Saved data entries:
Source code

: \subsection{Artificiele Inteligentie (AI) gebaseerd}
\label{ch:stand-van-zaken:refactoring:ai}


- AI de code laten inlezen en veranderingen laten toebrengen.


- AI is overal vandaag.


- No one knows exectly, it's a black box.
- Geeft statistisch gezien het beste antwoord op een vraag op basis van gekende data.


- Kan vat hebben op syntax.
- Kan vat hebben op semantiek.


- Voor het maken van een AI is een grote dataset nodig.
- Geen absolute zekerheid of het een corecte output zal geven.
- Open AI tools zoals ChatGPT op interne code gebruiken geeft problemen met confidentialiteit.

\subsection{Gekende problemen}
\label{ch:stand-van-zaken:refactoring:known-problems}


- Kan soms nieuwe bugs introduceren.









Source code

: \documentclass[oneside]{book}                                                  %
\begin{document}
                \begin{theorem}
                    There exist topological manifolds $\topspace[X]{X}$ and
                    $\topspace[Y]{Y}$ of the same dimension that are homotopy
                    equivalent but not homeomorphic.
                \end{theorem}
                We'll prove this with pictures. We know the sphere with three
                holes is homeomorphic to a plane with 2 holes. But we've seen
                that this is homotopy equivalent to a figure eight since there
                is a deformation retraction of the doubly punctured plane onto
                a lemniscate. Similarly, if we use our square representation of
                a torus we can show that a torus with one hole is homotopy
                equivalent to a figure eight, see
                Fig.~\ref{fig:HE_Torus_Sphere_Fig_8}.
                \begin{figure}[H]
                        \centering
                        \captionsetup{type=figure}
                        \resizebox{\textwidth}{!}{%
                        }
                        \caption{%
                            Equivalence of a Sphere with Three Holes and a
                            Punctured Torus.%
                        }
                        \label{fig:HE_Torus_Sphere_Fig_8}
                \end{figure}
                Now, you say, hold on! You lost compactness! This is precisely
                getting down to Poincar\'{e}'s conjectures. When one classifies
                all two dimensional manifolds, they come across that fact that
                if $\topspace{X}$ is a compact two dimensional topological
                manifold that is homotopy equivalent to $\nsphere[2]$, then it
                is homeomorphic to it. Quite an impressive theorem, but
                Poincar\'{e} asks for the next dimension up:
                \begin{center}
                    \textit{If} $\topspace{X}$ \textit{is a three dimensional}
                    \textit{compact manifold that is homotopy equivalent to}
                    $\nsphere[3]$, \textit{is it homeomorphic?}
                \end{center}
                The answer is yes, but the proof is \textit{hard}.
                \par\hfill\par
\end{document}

*Your goal:* Repeat the entries. Keep each one exactly as written.

*Your solution:*
Source code

: \subsection{Artificiele Inteligentie (AI) gebaseerd}
\label{ch:stand-van-zaken:refactoring:ai}


- AI de code laten inlezen en veranderingen laten toebrengen.


- AI is overal vandaag.


- No one knows exectly, it's a black box.
- Geeft statistisch gezien het beste antwoord op een vraag op basis van gekende data.


- Kan vat hebben op syntax.
- Kan vat hebben op semantiek.


- Voor het maken van een AI is een grote dataset nodig.
- Geen absolute zekerheid of het een corecte output zal geven.
- Open AI tools zoals ChatGPT op interne code gebruiken geeft problemen met confidentialiteit.

\subsection{Gekende problemen}
\label{ch:stand-van-zaken:refactoring:known-problems}


- Kan soms nieuwe bugs introduceren.









Source code

: \documentclass[oneside]{book}                                                  %
\begin{document}
                \begin{theorem}
                    There exist topological manifolds $\topspace[X]{X}$ and
                    $\topspace[Y]{Y}$ of the same dimension that are homotopy
                    equivalent but not homeomorphic.
                \end{theorem}
                We'll prove this with pictures. We know the sphere with three
                holes is homeomorphic to a plane with 2 holes. But we've seen
                that this is homotopy equivalent to a figure eight since there
                is a deformation retraction of the doubly punctured plane onto
                a lemniscate. Similarly, if we use our square representation of
                a torus we can show that a torus with one hole is homotopy
                equivalent to a figure eight, see
                Fig.~\ref{fig:HE_Torus_Sphere_Fig_8}.
                \begin{figure}[H]
                        \centering
                        \captionsetup{type=figure}
                        \resizebox{\textwidth}{!}{%
                        }
                        \caption{%
                            Equivalence of a Sphere with Three Holes and a
                            Punctured Torus.%
                        }
                        \label{fig:HE_Torus_Sphere_Fig_8}
                \end{figure}
                Now, you say, hold on! You lost compactness! This is precisely
                getting down to Poincar\'{e}'s conjectures. When one classifies
                all two dimensional manifolds, they come across that fact that
                if $\topspace{X}$ is a compact two dimensional topological
                manifold that is homotopy equivalent to $\nsphere[2]$, then it
                is homeomorphic to it. Quite an impressive theorem, but
                Poincar\'{e} asks for the next dimension up:
                \begin{center}
                    \textit{If} $\topspace{X}$ \textit{is a three dimensional}
                    \textit{compact manifold that is homotopy equivalent to}
                    $\nsphere[3]$, \textit{is it homeomorphic?}
                \end{center}
                The answer is yes, but the proof is \textit{hard}.
                \par\hfill\par
\end{document}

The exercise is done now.